AI Article Synopsis

  • The study compared the effects of electronic cigarettes (EC), heated tobacco products (HTP), and combustible cigarettes (CC) on respiratory health, particularly focusing on lung inflammation and the effectiveness of vaccinations.
  • Mice were exposed to aerosol emissions from these products for 8 and 12 weeks, revealing that all products increased immune cell infiltration, lung damage, and oxidative stress, with HTP and CC having a more profound effect on certain immune responses.
  • Findings indicated that while EC and HTP negatively impacted immune responses and vaccination efficacy, they did so less severely than CC, suggesting a hierarchy of harmfulness among these tobacco products.

Article Abstract

Rationale: Due to the relatively short existence of alternative tobacco products, gaps exist in our current understanding of their long-term respiratory health effects. We therefore undertook the first-ever side-by-side comparison of the impact of chronic inhalation of aerosols emitted from electronic cigarettes (EC) and heated tobacco products (HTP), and combustible cigarettes (CC) smoke.

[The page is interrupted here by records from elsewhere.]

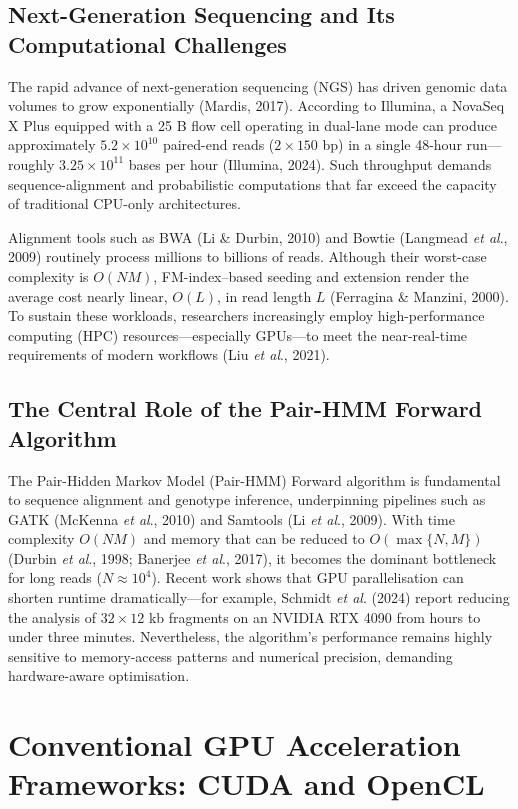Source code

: \documentclass[PhD]{PHlab-thesis}
\begin{document}
\subsection{Next-Generation Sequencing and Its Computational Challenges}
The rapid advance of next-generation sequencing (NGS) has driven genomic data volumes to grow exponentially (Mardis, 2017). According to Illumina, a NovaSeq X Plus equipped with a 25 B flow cell operating in dual-lane mode can produce approximately $5.2\times10^{10}$ paired-end reads ($2\times150$ bp) in a single 48-hour run—roughly $3.25\times10^{11}$ bases per hour (Illumina, 2024). Such throughput demands sequence-alignment and probabilistic computations that far exceed the capacity of traditional CPU-only architectures.

Alignment tools such as BWA (Li \& Durbin, 2010) and Bowtie (Langmead \emph{et al}., 2009) routinely process millions to billions of reads. Although their worst-case complexity is $O(NM)$, FM-index–based seeding and extension render the average cost nearly linear, $O(L)$, in read length $L$ (Ferragina \& Manzini, 2000). To sustain these workloads, researchers increasingly employ high-performance computing (HPC) resources—especially GPUs—to meet the near-real-time requirements of modern workflows (Liu \emph{et al}., 2021).

\subsection{The Central Role of the Pair-HMM Forward Algorithm}
The Pair-Hidden Markov Model (Pair-HMM) Forward algorithm is fundamental to sequence alignment and genotype inference, underpinning pipelines such as GATK (McKenna \emph{et al}., 2010) and Samtools (Li \emph{et al}., 2009). With time complexity $O(NM)$ and memory that can be reduced to $O(\max\{N,M\})$ (Durbin \emph{et al}., 1998; Banerjee \emph{et al}., 2017), it becomes the dominant bottleneck for long reads ($N\approx10^{4}$). Recent work shows that GPU parallelisation can shorten runtime dramatically—for example, Schmidt \emph{et al}. (2024) report reducing the analysis of $32\times12$ kb fragments on an NVIDIA RTX 4090 from hours to under three minutes. Nevertheless, the algorithm's performance remains highly sensitive to memory-access patterns and numerical precision, demanding hardware-aware optimisation.

\section{Conventional GPU Acceleration Frameworks: CUDA and OpenCL}
\end{document}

Objectives: To evaluate the potential differential effects of alternative tobacco products on lung inflammatory responses and efficacy of vaccination in comparison to CC.

Methods: Mice were exposed to emissions from EC, HTP, CC, or air for 8 weeks. BAL and lung tissue were analyzed for markers of inflammation, lung damage, and oxidative stress. Another group was exposed for 12 weeks and vaccinated and challenged with a bacterial respiratory infection. Antibody titers in BAL and sera and pulmonary bacterial clearance were assessed.

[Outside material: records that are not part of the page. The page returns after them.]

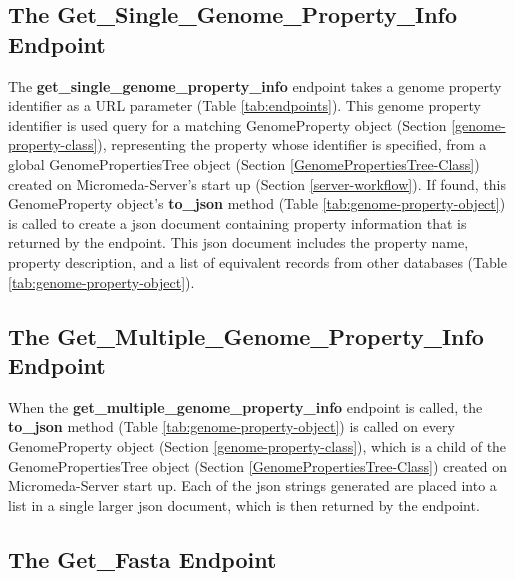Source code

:\subsection{The Get\_Single\_Genome\_Property\_Info Endpoint} \label{get-property-info-endpoint}

The \textbf{get\_single\_genome\_property\_info} endpoint takes a genome property identifier as a URL parameter (Table \ref{tab:endpoints}). This genome property identifier is used query for a matching GenomeProperty object (Section \ref{genome-property-class}), representing the property whose identifier is specified, from a global GenomePropertiesTree object (Section \ref{GenomePropertiesTree-Class}) created on Micromeda-Server's start up (Section \ref{server-workflow}). If found, this GenomeProperty object's \textbf{to\_json} method (Table \ref{tab:genome-property-object}) is called to create a \gls{json} document containing property information that is returned by the endpoint. This \gls{json} document includes the property name, property description, and a list of equivalent records from other databases (Table \ref{tab:genome-property-object}).

\subsection{The Get\_Multiple\_Genome\_Property\_Info Endpoint}

When the \textbf{get\_multiple\_genome\_property\_info} endpoint is called, the \textbf{to\_json} method (Table \ref{tab:genome-property-object}) is called on every GenomeProperty object (Section \ref{genome-property-class}), which is a child of the GenomePropertiesTree object (Section \ref{GenomePropertiesTree-Class}) created on Micromeda-Server start up. Each of the \gls{json} strings generated are placed into a list in a single larger \gls{json} document, which is then returned by the endpoint. 

\subsection{The Get\_Fasta Endpoint} \label{get-fasta-endpoint}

Main Results: EC- and HTP-aerosols significantly augmented lung immune cell infiltrates equivalent to that achieved following CC-exposure. HTP and CC significantly increased neutrophil numbers compared to EC. All products augmented numbers of B cells, T cells, and pro-inflammatory IL17A T cells in the lungs. Decreased lung antioxidant activity and lung epithelial and endothelial damage was induced by all products. EC and HTP differentially augmented inflammatory cytokines/chemokines in the BAL. Generation of immunity following vaccination was impaired by EC and HTP but to a lesser extent than CC, with a CC > HTP > EC hierarchy of suppression of pulmonary bacterial clearance.

Conclusions: HTP and EC-aerosols induced a proinflammatory pulmonary microenvironment, lung damage, and suppressed efficacy of vaccination.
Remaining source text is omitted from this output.